The H&E and immunoperoxidase stains for the bone marrow clot section showed focal and interstitial marrow infiltration by atypical blasts. In addition to immunohistochemical stains performed on the lymph node needle core biopsy, CD33 immunoperoxidase stain was performed on the bone marrow clot section (Allina Laboratories, Minneapolis, MN). Blasts in bone marrow clot sections showed the expression of CD43, lysozyme, and CD33 (Image 4). Neoplastic cells in bone marrow trephine biopsy sections also showed the expression of BCL-6, CD4, and weak CD45 (not illustrated). The discrepancy between bright CD45 expression as detected by flow cytometry and weak expression as interpreted by IHC was attributed to the use of different monoclonal antibodies (RPD/18 for IHC and HI30 for flow cytometry). Slides for this patient’s original lymph node biopsy were not available for review.
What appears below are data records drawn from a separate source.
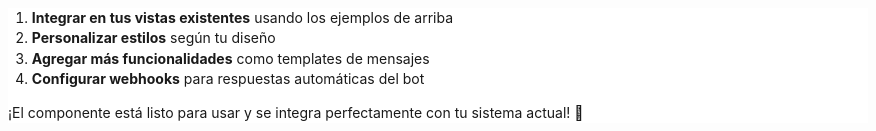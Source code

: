 1. **Integrar en tus vistas existentes** usando los ejemplos de arriba
2. **Personalizar estilos** según tu diseño
3. **Agregar más funcionalidades** como templates de mensajes
4. **Configurar webhooks** para respuestas automáticas del bot

¡El componente está listo para usar y se integra perfectamente con tu sistema actual! 🎉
Bone marrow aspirate clot section. A, H&E stain of bone marrow with subtle interstitial infiltration by blasts; B, H&E stain of bone marrow with focal effacement by blasts; C, CD45 immunostained section of bone marrow; D, CD43 immunostained section marrow; E, Lysozyme immunostained section of marrow; F, CD33 immunostained section of marrow. H&E, hematoxylin and eosin.
Discussion
Herein, we describe a patient with acute myeloid leukemia (AML) presenting as myeloid sarcoma in a lymph node where the ultimate diagnosis was delayed and the outcome was poor. The consulting pathologists’ comments in the initial lymph node biopsy report raise the possibility that diagnostic delays and interpretations of possible carcinoma, melanoma, and lymphoma may have resulted from a combination of the unusual immunoperoxidase staining pattern with keratin and S100 expression by the tumor cells as interpreted by their laboratory, along with anchoring bias based on the reported flow cytometric immunophenotyping.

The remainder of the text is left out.